Una gran alegría recibe la comuna de Caldera, ya que por primera vez desde que se implementó el programa Quiero Mi Barrio del Ministerio de Vivienda y Urbanismo ha sido adjudicado para la ciudad. El sector beneficiado es el que se ubica entre la Avenida Ferrocarril y la calle Duna San Pedro, son alrededor de 350 viviendas las que vivenciarán una mejora en los espacios públicos de su población. 

La inversión del Estado es de 765 millones de pesos y no sólo mejorará las plazas y parques de la zona mencionada, sino también abre la posibilidad de que las personas que habitan el territorio accedan a otros programas, como es el Programa de Protección Familiar, el Programa de Mejoramiento Urbano y el Programa de Mejoramiento de Barrios. Además de contar con dos profesionales, en construcción y en asistencia social, para abrir nuevas vías de desarrollo para el sector. 

La real importancia de la adjudicación de este proyecto, yace en la forma en la que se elabora. Los vecinos y las vecinas cumplen un rol fundamental en este proceso, en los próximos ocho meses serán ellos quienes decidirán qué es lo que quieren para su población con apoyo de los especialistas contratados. Las Juntas de Vecinos Villa Unida, Villa El Sol, Las Dunas y Altos de Atacama son las organizaciones sociales que están involucradas. 

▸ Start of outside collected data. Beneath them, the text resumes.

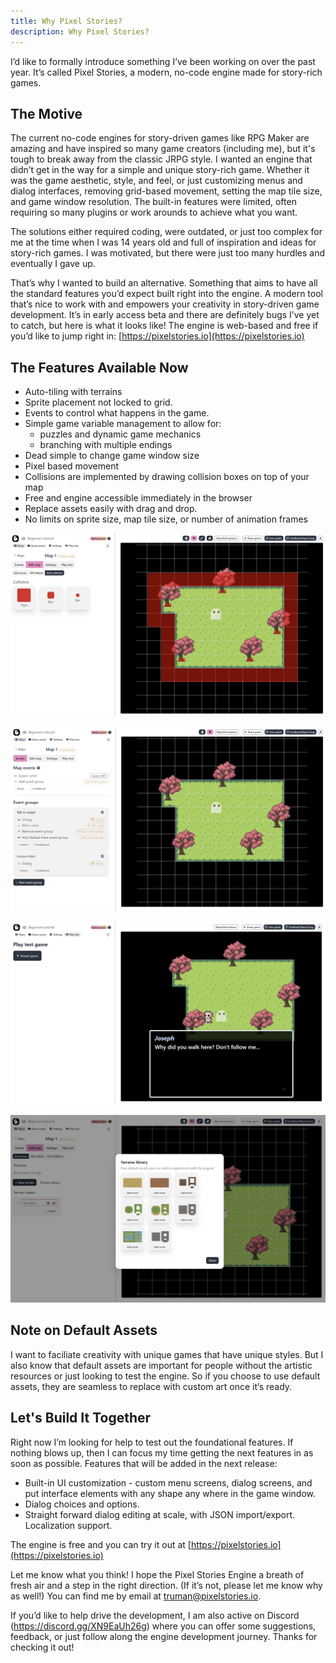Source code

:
 ```yaml
---
title: Why Pixel Stories?
description: Why Pixel Stories?
---
```


I’d like to formally introduce something I’ve been working on over the past year. It’s called Pixel Stories, a modern, no-code engine made for story-rich games.

## The Motive

The current no-code engines for story-driven games like RPG Maker are amazing and have inspired so many game creators (including me), but it's tough to break away from the classic JRPG style. I wanted an engine that didn’t get in the way for a simple and unique story-rich game. Whether it was the game aesthetic, style, and feel, or just customizing menus and dialog interfaces, removing grid-based movement, setting the map tile size, and game window resolution. The built-in features were limited, often requiring so many plugins or work arounds to achieve what you want.

The solutions either required coding, were outdated, or just too complex for me at the time when I was 14 years old and full of inspiration and ideas for story-rich games. I was motivated, but there were just too many hurdles and eventually I gave up.

That’s why I wanted to build an alternative. Something that aims to have all the standard features you’d expect built right into the engine. A modern tool that’s nice to work with and empowers your creativity in story-driven game development. It’s in early access beta and there are definitely bugs I’ve yet to catch, but here is what it looks like! The engine is web-based and free if you’d like to jump right in: [https://pixelstories.io](https://pixelstories.io)

## The Features Available Now

- Auto-tiling with terrains
- Sprite placement not locked to grid.
- Events to control what happens in the game.
- Simple game variable management to allow for:
  - puzzles and dynamic game mechanics
  - branching with multiple endings
- Dead simple to change game window size
- Pixel based movement
- Collisions are implemented by drawing collision boxes on top of your map
- Free and engine accessible immediately in the browser
- Replace assets easily with drag and drop.
- No limits on sprite size, map tile size, or number of animation frames

![img](../../assets/images/why-pixel-stories/image-0.png "How collisions are handled.")

![img](../../assets/images/why-pixel-stories/image-1.png "A glipse of how the event system works")

![img](../../assets/images/why-pixel-stories/image-2.png "Play testing the game")

![img](../../assets/images/why-pixel-stories/image-3.png "Free default terrain assets")

## Note on Default Assets

I want to faciliate creativity with unique games that have unique styles. But I also know that default assets are important for people without the artistic resources or just looking to test the engine. So if you choose to use default assets, they are seamless to replace with custom art once it’s ready.

## Let's Build It Together

Right now I’m looking for help to test out the foundational features. If nothing blows up, then I can focus my time getting the next features in as soon as possible. Features that will be added in the next release:

- Built-in UI customization - custom menu screens, dialog screens, and put interface elements with any shape any where in the game window.
- Dialog choices and options.
- Straight forward dialog editing at scale, with JSON import/export. Localization support.

The engine is free and you can try it out at [https://pixelstories.io](https://pixelstories.io)

Let me know what you think! I hope the Pixel Stories Engine a breath of fresh air and a step in the right direction. (If it’s not, please let me know why as well!) You can find me by email at truman@pixelstories.io.

If you’d like to help drive the development, I am also active on Discord (https://discord.gg/XN9EaUh26g) where you can offer some suggestions, feedback, or just follow along the engine development journey. Thanks for checking it out!
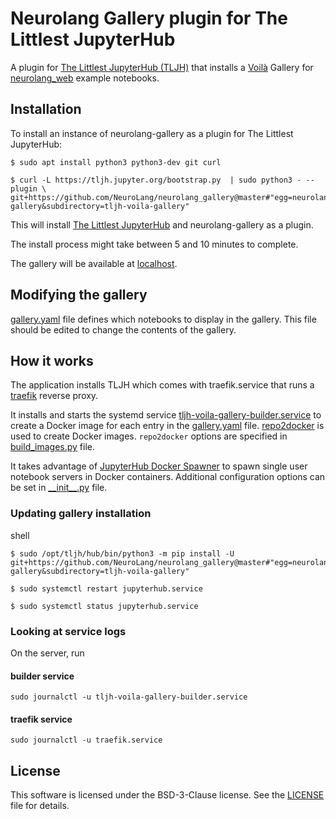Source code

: # Neurolang Gallery plugin for The Littlest JupyterHub

A plugin for [The Littlest JupyterHub (TLJH)](https://tljh.jupyter.org) that installs a [Voilà](https://voila-gallery.org/) Gallery for [neurolang_web](https://github.com/NeuroLang/neurolang_web) example notebooks.

## Installation

To install an instance of neurolang-gallery as a plugin for The Littlest JupyterHub:

```
$ sudo apt install python3 python3-dev git curl

$ curl -L https://tljh.jupyter.org/bootstrap.py  | sudo python3 - --plugin \
git+https://github.com/NeuroLang/neurolang_gallery@master#"egg=neurolang-gallery&subdirectory=tljh-voila-gallery"
```


This will install [The Littlest JupyterHub](https://github.com/jupyterhub/the-littlest-jupyterhub) and neurolang-gallery as a plugin.

The install process might take between 5 and 10 minutes to complete. 

The gallery will be available at [localhost](http://localhost).

## Modifying the gallery

[gallery.yaml](./tljh-voila-gallery/tljh_voila_gallery/gallery.yaml)  file defines which notebooks to display in the gallery. This file should be edited to change the contents of the gallery.

## How it works
The application installs TLJH which comes with traefik.service that runs a [traefik](https://github.com/traefik/traefik) reverse proxy.

It installs and starts the systemd service  [tljh-voila-gallery-builder.service](./tljh-voila-gallery/tljh_voila_gallery/systemd-units/tljh-voila-gallery-builder.service) to create a Docker image for each entry in the [gallery.yaml](./tljh-voila-gallery/tljh_voila_gallery/gallery.yaml) file. [repo2docker](https://github.com/jupyterhub/repo2docker) is used to create Docker images. `repo2docker` options are specified in [build_images.py](https://github.com/NeuroLang/neurolang_gallery/blob/master/tljh-voila-gallery/tljh_voila_gallery/build_images.py) file.

It takes advantage of [JupyterHub Docker Spawner](https://github.com/jupyterhub/dockerspawner) to spawn single user notebook servers in Docker containers. Additional configuration options can be set in [\_\_init\_\_.py](./tljh-voila-gallery/tljh_voila_gallery/__init__.py) file. 


### Updating gallery installation

shell
```
$ sudo /opt/tljh/hub/bin/python3 -m pip install -U  git+https://github.com/NeuroLang/neurolang_gallery@master#"egg=neurolang-gallery&subdirectory=tljh-voila-gallery"

$ sudo systemctl restart jupyterhub.service

$ sudo systemctl status jupyterhub.service
```

### Looking at service logs

On the server, run 

#### builder service 

`sudo journalctl -u tljh-voila-gallery-builder.service`

#### traefik service

`sudo journalctl -u traefik.service`

## License

This software is licensed under the BSD-3-Clause license. See the
[LICENSE](LICENSE) file for details.

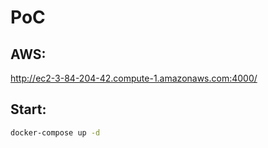 # PoC

## AWS: 
http://ec2-3-84-204-42.compute-1.amazonaws.com:4000/

## Start:
```bash
docker-compose up -d
```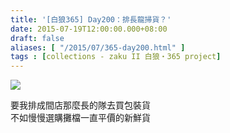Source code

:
 ```yaml
---
title: '[白狼365] Day200：排長龍掃貨？'
date: 2015-07-19T12:00:00.000+08:00
draft: false
aliases: [ "/2015/07/365-day200.html" ]
tags : [collections - zaku II 白狼・365 project]
---
```


[![](https://farm1.staticflickr.com/428/19808537372_a99ef443f1_z.jpg)](https://farm1.staticflickr.com/428/19808537372_a99ef443f1_z.jpg)

要我排成間店那麼長的隊去買包裝貨  
不如慢慢選購攤檔一直平價的新鮮貨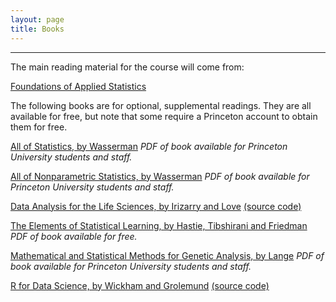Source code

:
 ```yaml
---
layout: page
title: Books
---
```


---

The main reading material for the course will come from:  

[Foundations of Applied Statistics](https://jdstorey.github.io/fas/)

The following books are for optional, supplemental readings.  They are all available for free, but note that some require a Princeton account to obtain them for free.

[All of Statistics, by Wasserman](https://catalog.princeton.edu/catalog/8865289) *PDF of book available for Princeton University students and staff.*

[All of Nonparametric Statistics, by Wasserman](https://catalog.princeton.edu/catalog/6402948) *PDF of book available for Princeton University students and staff.*

[Data Analysis for the Life Sciences, by Irizarry and Love](https://leanpub.com/dataanalysisforthelifesciences)  [(source code)](http://genomicsclass.github.io/book/)

[The Elements of Statistical Learning, by Hastie, Tibshirani and Friedman](http://statweb.stanford.edu/~tibs/ElemStatLearn/) *PDF of book available for free.*

[Mathematical and Statistical Methods for Genetic Analysis, by Lange](https://catalog.princeton.edu/catalog/1170367) *PDF of book available for Princeton University students and staff.*

[R for Data Science, by Wickham and Grolemund](http://r4ds.had.co.nz) [(source code)](https://github.com/hadley/r4ds)

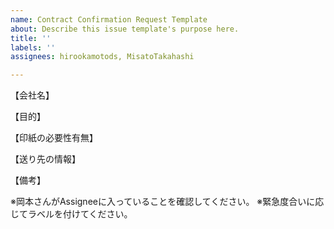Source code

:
 ```yaml
---
name: Contract Confirmation Request Template
about: Describe this issue template's purpose here.
title: ''
labels: ''
assignees: hirookamotods, MisatoTakahashi

---
```


【会社名】

【目的】

【印紙の必要性有無】

【送り先の情報】

【備考】

※岡本さんがAssigneeに入っていることを確認してください。
※緊急度合いに応じてラベルを付けてください。
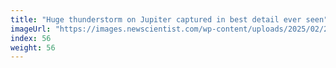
 ```yaml
---
title: "Huge thunderstorm on Jupiter captured in best detail ever seen"
imageUrl: "https://images.newscientist.com/wp-content/uploads/2025/02/21114434/SEI_240560667.jpg?width=788"
index: 56
weight: 56
---
```

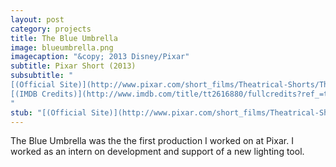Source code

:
 ```yaml
---
layout: post
category: projects
title: The Blue Umbrella
image: blueumbrella.png
imagecaption: "&copy; 2013 Disney/Pixar"
subtitle: Pixar Short (2013)
subsubtitle: "
[(Official Site)](http://www.pixar.com/short_films/Theatrical-Shorts/The-Blue-Umbrella)
[(IMDB Credits)](http://www.imdb.com/title/tt2616880/fullcredits?ref_=ttco_ql_1)
"
stub: "[(Official Site)](http://www.pixar.com/short_films/Theatrical-Shorts/The-Blue-Umbrella)"
---
```


The Blue Umbrella was the the first production I worked on at Pixar. I 
worked as an intern on development and support of a new lighting tool.
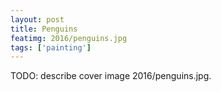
 ```yaml
---
layout: post
title: Penguins
featimg: 2016/penguins.jpg
tags: ['painting']
---
```


TODO: describe cover image 2016/penguins.jpg.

Este proyecto tiene una duración aproximada de 3 años y ha sido posible gracias a la gestión entregada por la primera autoridad comunal, Brunilda González Anjel, la Secretaria de Planificación (SECPLAN) del municipio y las juntas de vecinos. Javier Marambio, Director de la Secretaría de Planificación de la Municipalidad expresó: “Quiero Mi barrio va mucho más allá de los millones que se entregan, tiene que ver con la estrecha relación que se comienza a establecer con los vecinos y pobladores. Son tres años de programa que comienzan con la obra de confianza, este programa genera un espacio de conexión entre los vecinos y el municipio, ellos participarán y decidirán que necesitan”. 

Es necesario entender que este programa está orientado no a solo una recuperación física, sino también social, es un claro intento de vincular a los barrios con la ciudad en un trabajo en conjunto con los vecinos y las vecinas, el municipio y el Gobierno.